── Stored data

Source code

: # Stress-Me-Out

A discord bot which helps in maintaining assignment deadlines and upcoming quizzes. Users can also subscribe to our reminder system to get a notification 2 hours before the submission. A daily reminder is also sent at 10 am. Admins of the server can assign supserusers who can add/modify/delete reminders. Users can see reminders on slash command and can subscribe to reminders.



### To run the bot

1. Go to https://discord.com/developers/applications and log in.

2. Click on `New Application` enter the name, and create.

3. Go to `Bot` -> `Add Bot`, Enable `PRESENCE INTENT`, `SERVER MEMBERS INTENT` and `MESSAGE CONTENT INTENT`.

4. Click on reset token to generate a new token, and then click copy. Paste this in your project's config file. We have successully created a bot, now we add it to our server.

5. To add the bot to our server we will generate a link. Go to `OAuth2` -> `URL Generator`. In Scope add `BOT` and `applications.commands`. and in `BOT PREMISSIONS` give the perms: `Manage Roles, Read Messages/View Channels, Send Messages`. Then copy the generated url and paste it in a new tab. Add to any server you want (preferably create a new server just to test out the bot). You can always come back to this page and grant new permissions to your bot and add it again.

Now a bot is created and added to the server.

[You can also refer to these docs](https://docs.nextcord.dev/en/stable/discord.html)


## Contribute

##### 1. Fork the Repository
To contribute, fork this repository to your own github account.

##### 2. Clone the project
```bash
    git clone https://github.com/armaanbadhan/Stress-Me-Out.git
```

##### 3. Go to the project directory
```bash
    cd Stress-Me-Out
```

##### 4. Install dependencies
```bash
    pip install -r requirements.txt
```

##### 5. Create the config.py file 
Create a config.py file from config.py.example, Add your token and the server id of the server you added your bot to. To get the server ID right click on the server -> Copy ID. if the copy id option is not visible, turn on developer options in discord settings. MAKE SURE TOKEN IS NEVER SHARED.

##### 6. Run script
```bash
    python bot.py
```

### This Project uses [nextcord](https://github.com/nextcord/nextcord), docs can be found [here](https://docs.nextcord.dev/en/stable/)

────

Directions —
Only lines with the word "Stress" are wanted. Find and copy them from the records above.

Task output —
: # Stress-Me-Out
    git clone https://github.com/armaanbadhan/Stress-Me-Out.git
    cd Stress-Me-Out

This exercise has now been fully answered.